Ökonomen fordern: Schuldenbremse lösen
Wer jetzt nicht investiere, bürde künftigen Generationen noch mehr auf, kritisiert IW-Chef Hüther.
BERLIN (rtr) Top-Ökonomen fordert die Bundesregierung angesichts historisch günstiger Finanzierungsbedingungen zu mehr Investitionen auf. „Die Schuldenbremse ist unsinnig und schadet Deutschland“, sagte der Chef des Deutschen Instituts für Wirtschaftsforschung (DIW), Marcel Fratzscher, am Montag.
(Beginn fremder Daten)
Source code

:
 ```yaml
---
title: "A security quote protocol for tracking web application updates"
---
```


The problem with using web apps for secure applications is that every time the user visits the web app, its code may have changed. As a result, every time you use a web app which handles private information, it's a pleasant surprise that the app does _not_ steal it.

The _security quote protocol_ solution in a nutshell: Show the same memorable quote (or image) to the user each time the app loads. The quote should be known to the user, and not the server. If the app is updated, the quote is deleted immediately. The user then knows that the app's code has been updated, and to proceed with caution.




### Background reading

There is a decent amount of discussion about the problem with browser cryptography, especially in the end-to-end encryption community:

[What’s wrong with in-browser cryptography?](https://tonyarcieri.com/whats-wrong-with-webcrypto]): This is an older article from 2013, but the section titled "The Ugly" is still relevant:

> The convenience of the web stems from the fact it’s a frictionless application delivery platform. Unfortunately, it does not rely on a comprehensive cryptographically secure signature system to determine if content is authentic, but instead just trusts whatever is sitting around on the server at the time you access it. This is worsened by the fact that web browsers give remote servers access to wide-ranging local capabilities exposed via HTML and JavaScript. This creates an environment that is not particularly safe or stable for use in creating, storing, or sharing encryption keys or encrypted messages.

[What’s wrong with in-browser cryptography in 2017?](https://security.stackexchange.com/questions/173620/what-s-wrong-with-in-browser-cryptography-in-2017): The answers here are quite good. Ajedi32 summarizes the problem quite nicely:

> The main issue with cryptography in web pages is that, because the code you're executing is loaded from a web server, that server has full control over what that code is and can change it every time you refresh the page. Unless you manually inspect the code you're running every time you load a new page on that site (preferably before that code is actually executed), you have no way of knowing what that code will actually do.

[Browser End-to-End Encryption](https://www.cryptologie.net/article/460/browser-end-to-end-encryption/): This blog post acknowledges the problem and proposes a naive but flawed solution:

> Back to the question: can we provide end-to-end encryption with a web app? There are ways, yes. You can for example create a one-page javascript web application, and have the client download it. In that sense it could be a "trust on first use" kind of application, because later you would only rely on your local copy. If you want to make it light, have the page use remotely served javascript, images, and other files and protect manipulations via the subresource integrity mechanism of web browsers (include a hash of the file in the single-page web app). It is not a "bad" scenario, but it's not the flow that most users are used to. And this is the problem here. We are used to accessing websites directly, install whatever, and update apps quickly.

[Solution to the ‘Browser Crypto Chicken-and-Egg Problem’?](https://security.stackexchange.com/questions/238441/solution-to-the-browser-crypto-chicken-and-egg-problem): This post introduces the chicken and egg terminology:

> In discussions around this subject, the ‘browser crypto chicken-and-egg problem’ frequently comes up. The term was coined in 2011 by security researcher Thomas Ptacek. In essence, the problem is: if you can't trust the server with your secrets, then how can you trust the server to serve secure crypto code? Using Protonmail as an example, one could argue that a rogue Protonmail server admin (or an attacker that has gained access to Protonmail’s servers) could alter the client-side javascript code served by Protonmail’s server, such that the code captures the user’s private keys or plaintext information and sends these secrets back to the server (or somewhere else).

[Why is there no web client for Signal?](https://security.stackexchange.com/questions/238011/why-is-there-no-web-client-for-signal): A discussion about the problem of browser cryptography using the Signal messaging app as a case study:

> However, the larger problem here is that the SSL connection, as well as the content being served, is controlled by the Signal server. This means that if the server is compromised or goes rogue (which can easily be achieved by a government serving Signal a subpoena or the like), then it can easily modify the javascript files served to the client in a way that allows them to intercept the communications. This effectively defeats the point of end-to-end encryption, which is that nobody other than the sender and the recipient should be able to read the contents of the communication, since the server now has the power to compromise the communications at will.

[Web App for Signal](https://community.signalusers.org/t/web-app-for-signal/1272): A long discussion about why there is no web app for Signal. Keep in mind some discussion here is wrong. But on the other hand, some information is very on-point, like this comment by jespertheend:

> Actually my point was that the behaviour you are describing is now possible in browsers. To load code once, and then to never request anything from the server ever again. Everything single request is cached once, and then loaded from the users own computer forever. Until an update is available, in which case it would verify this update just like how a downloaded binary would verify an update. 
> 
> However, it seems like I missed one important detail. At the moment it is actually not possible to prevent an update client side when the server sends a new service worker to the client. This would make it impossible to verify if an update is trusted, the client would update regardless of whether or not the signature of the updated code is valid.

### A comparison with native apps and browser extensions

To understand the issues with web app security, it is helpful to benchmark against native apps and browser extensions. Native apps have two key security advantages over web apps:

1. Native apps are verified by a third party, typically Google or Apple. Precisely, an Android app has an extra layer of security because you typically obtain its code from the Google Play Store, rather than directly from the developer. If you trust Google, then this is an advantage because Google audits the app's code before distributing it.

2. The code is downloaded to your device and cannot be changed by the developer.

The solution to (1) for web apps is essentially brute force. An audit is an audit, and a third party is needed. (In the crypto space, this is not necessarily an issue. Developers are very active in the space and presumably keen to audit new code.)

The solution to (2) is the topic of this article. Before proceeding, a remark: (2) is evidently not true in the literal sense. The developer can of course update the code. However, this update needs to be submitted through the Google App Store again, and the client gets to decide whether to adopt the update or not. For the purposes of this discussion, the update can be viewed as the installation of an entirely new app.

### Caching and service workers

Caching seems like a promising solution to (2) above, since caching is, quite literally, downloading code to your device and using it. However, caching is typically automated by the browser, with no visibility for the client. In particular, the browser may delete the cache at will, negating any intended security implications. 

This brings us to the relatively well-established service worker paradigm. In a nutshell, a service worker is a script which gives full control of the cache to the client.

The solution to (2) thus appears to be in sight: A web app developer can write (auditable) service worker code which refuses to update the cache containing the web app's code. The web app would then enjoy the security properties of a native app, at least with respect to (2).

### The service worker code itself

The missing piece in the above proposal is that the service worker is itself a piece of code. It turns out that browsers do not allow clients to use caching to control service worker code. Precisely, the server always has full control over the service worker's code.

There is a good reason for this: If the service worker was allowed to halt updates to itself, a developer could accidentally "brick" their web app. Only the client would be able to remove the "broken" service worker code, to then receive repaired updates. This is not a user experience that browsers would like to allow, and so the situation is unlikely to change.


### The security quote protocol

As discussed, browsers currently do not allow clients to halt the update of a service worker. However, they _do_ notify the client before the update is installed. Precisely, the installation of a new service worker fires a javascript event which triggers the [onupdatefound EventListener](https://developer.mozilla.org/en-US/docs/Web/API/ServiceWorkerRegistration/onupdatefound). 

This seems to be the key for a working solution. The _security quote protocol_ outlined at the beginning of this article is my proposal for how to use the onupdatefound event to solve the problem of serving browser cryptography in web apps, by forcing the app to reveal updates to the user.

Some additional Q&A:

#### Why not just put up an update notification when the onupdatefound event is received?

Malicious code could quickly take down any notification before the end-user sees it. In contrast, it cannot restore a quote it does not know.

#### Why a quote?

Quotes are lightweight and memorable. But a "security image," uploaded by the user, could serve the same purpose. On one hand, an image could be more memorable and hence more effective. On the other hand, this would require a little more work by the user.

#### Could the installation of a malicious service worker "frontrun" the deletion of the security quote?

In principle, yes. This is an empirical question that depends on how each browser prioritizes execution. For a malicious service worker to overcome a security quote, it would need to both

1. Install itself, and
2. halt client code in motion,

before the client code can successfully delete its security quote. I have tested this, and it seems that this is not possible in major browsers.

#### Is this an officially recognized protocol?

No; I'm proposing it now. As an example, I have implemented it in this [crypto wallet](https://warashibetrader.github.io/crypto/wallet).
Die Bremse verlange von der Bundesregierung, „dass sie jetzt in wirtschaftlich schwierigen Zeiten Überschüsse macht und keine weiteren Ausgaben zur Stabilisierung der Wirtschaft und Sicherung der Arbeitsplätze tätigen darf.“
Hintergrund der Forderungen ist, dass zuletzt auch noch die Rendite für 30-jährige Bundesanleihen ins Minus rutschte. Der Staat verdient also derzeit an der Ausgabe neuer Anleihen sogar noch Geld. Investoren zahlen angesichts der ungewissen Konjunkturaussichten dafür, ihr Geld in als sicher geltenden Anlagen gut aufgehoben zu wissen. Üblicherweise erhält ein Investor Zinsen, wenn er sein Geld in Anleihen steckt.
„Die Schuldenbremse ist nicht mehr zielführend, denn die Bedingungen haben sich geändert“, sagte auch der Chef des arbeitgebernahen Instituts der deutschen Wirtschaft (IW Köln), Michael Hüther. „Wenn wir jetzt nicht investieren, belasten wir nicht nur die jetzigen Generationen, sondern bürden auch den künftigen einen noch höheren Investitionsbedarf auf.“Er schlägt deshalb einen föderalen Investitionshaushalt vor, der für die kommenden zehn Jahre mit einem dreistelligen Milliardenbetrag ausgestattet werden sollte. Das Geld könnte etwa für Bau und Sanierung von Brücken, die Verbesserung der Bahn und den flächendeckenden Ausbau mit dem neuen Mobilfunkstandard 5G genutzt werden. „Das sorgt in der Wirtschaft für Planungssicherheit und zieht private Investitionen nach“, sagte Hüther. „Der Staat verdient sogar Geld, wenn er Schulden macht. Wenn er das jetzt nicht zugunsten von Investitionen tut, lässt er Geld auf der Straße liegen.“
Auch Fratzscher will zusätzliche Schulden für Investitionen nutzen. „Deutschland hat einen riesigen Investitionsbedarf — bei der Infrastruktur, bei der Bildung und bei Innovation.“Der deutsche Staat könne sich heute aber zu negativen Zinsen über 30 Jahre hinweg finanzieren. Der DIW-Chef stellt sich damit gegen die Position von Kanzlerin Angela Merkel, die sich zuletzt für die Schuldenbremse stark gemacht hatte. „Die gegenwärtige Politik geht zulasten künftiger Generationen, da der deutsche Staat von seiner Substanz lebt und den Wirtschaftsstandort Deutschland schadet“, sagte Fratzscher.
Für den Bund gilt die Schuldenbremse schon seit 2016. LautVerfassung dürfen auch die Bundesländer von 2020 an keine neuen Schulden mehr machen.